→ **What the task asks**
Only the pictures are dropped. Restate each line below word for word.

+===+

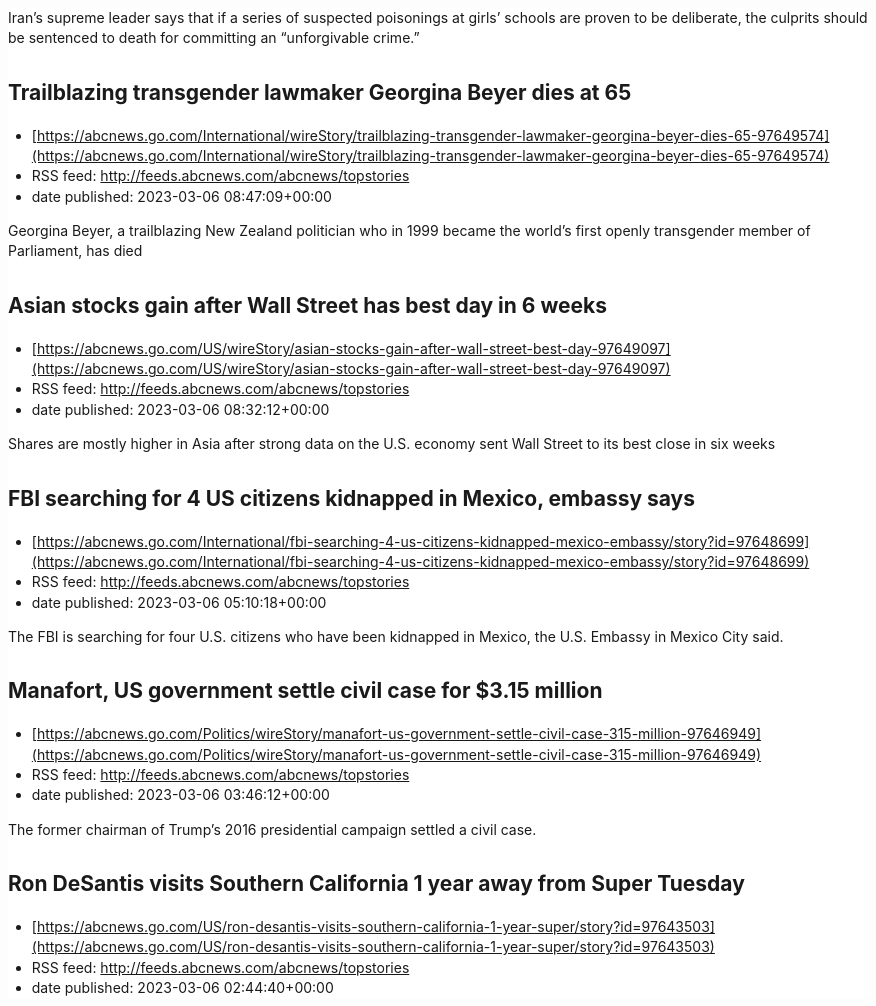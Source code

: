Iran&rsquo;s supreme leader says that if a series of suspected poisonings at girls&rsquo; schools are proven to be deliberate, the culprits should be sentenced to death for committing an &ldquo;unforgivable crime.&rdquo;

## Trailblazing transgender lawmaker Georgina Beyer dies at 65
 - [https://abcnews.go.com/International/wireStory/trailblazing-transgender-lawmaker-georgina-beyer-dies-65-97649574](https://abcnews.go.com/International/wireStory/trailblazing-transgender-lawmaker-georgina-beyer-dies-65-97649574)
 - RSS feed: http://feeds.abcnews.com/abcnews/topstories
 - date published: 2023-03-06 08:47:09+00:00

Georgina Beyer, a trailblazing New Zealand politician who in 1999 became the world&rsquo;s first openly transgender member of Parliament, has died

## Asian stocks gain after Wall Street has best day in 6 weeks
 - [https://abcnews.go.com/US/wireStory/asian-stocks-gain-after-wall-street-best-day-97649097](https://abcnews.go.com/US/wireStory/asian-stocks-gain-after-wall-street-best-day-97649097)
 - RSS feed: http://feeds.abcnews.com/abcnews/topstories
 - date published: 2023-03-06 08:32:12+00:00

Shares are mostly higher in Asia after strong data on the U.S. economy sent Wall Street to its best close in six weeks

## FBI searching for 4 US citizens kidnapped in Mexico, embassy says
 - [https://abcnews.go.com/International/fbi-searching-4-us-citizens-kidnapped-mexico-embassy/story?id=97648699](https://abcnews.go.com/International/fbi-searching-4-us-citizens-kidnapped-mexico-embassy/story?id=97648699)
 - RSS feed: http://feeds.abcnews.com/abcnews/topstories
 - date published: 2023-03-06 05:10:18+00:00

The FBI is searching for four U.S. citizens who have been kidnapped in Mexico, the U.S. Embassy in Mexico City said.

## Manafort, US government settle civil case for $3.15 million
 - [https://abcnews.go.com/Politics/wireStory/manafort-us-government-settle-civil-case-315-million-97646949](https://abcnews.go.com/Politics/wireStory/manafort-us-government-settle-civil-case-315-million-97646949)
 - RSS feed: http://feeds.abcnews.com/abcnews/topstories
 - date published: 2023-03-06 03:46:12+00:00

The former chairman of Trump&rsquo;s 2016 presidential campaign settled a civil case.

## Ron DeSantis visits Southern California 1 year away from Super Tuesday
 - [https://abcnews.go.com/US/ron-desantis-visits-southern-california-1-year-super/story?id=97643503](https://abcnews.go.com/US/ron-desantis-visits-southern-california-1-year-super/story?id=97643503)
 - RSS feed: http://feeds.abcnews.com/abcnews/topstories
 - date published: 2023-03-06 02:44:40+00:00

+===+

→ **Result of the exercise**
Source code

:Iran&rsquo;s supreme leader says that if a series of suspected poisonings at girls&rsquo; schools are proven to be deliberate, the culprits should be sentenced to death for committing an &ldquo;unforgivable crime.&rdquo;

## Trailblazing transgender lawmaker Georgina Beyer dies at 65
 - [https://abcnews.go.com/International/wireStory/trailblazing-transgender-lawmaker-georgina-beyer-dies-65-97649574](https://abcnews.go.com/International/wireStory/trailblazing-transgender-lawmaker-georgina-beyer-dies-65-97649574)
 - RSS feed: http://feeds.abcnews.com/abcnews/topstories
 - date published: 2023-03-06 08:47:09+00:00

Georgina Beyer, a trailblazing New Zealand politician who in 1999 became the world&rsquo;s first openly transgender member of Parliament, has died

## Asian stocks gain after Wall Street has best day in 6 weeks
 - [https://abcnews.go.com/US/wireStory/asian-stocks-gain-after-wall-street-best-day-97649097](https://abcnews.go.com/US/wireStory/asian-stocks-gain-after-wall-street-best-day-97649097)
 - RSS feed: http://feeds.abcnews.com/abcnews/topstories
 - date published: 2023-03-06 08:32:12+00:00

Shares are mostly higher in Asia after strong data on the U.S. economy sent Wall Street to its best close in six weeks

## FBI searching for 4 US citizens kidnapped in Mexico, embassy says
 - [https://abcnews.go.com/International/fbi-searching-4-us-citizens-kidnapped-mexico-embassy/story?id=97648699](https://abcnews.go.com/International/fbi-searching-4-us-citizens-kidnapped-mexico-embassy/story?id=97648699)
 - RSS feed: http://feeds.abcnews.com/abcnews/topstories
 - date published: 2023-03-06 05:10:18+00:00

The FBI is searching for four U.S. citizens who have been kidnapped in Mexico, the U.S. Embassy in Mexico City said.

## Manafort, US government settle civil case for $3.15 million
 - [https://abcnews.go.com/Politics/wireStory/manafort-us-government-settle-civil-case-315-million-97646949](https://abcnews.go.com/Politics/wireStory/manafort-us-government-settle-civil-case-315-million-97646949)
 - RSS feed: http://feeds.abcnews.com/abcnews/topstories
 - date published: 2023-03-06 03:46:12+00:00

The former chairman of Trump&rsquo;s 2016 presidential campaign settled a civil case.

## Ron DeSantis visits Southern California 1 year away from Super Tuesday
 - [https://abcnews.go.com/US/ron-desantis-visits-southern-california-1-year-super/story?id=97643503](https://abcnews.go.com/US/ron-desantis-visits-southern-california-1-year-super/story?id=97643503)
 - RSS feed: http://feeds.abcnews.com/abcnews/topstories
 - date published: 2023-03-06 02:44:40+00:00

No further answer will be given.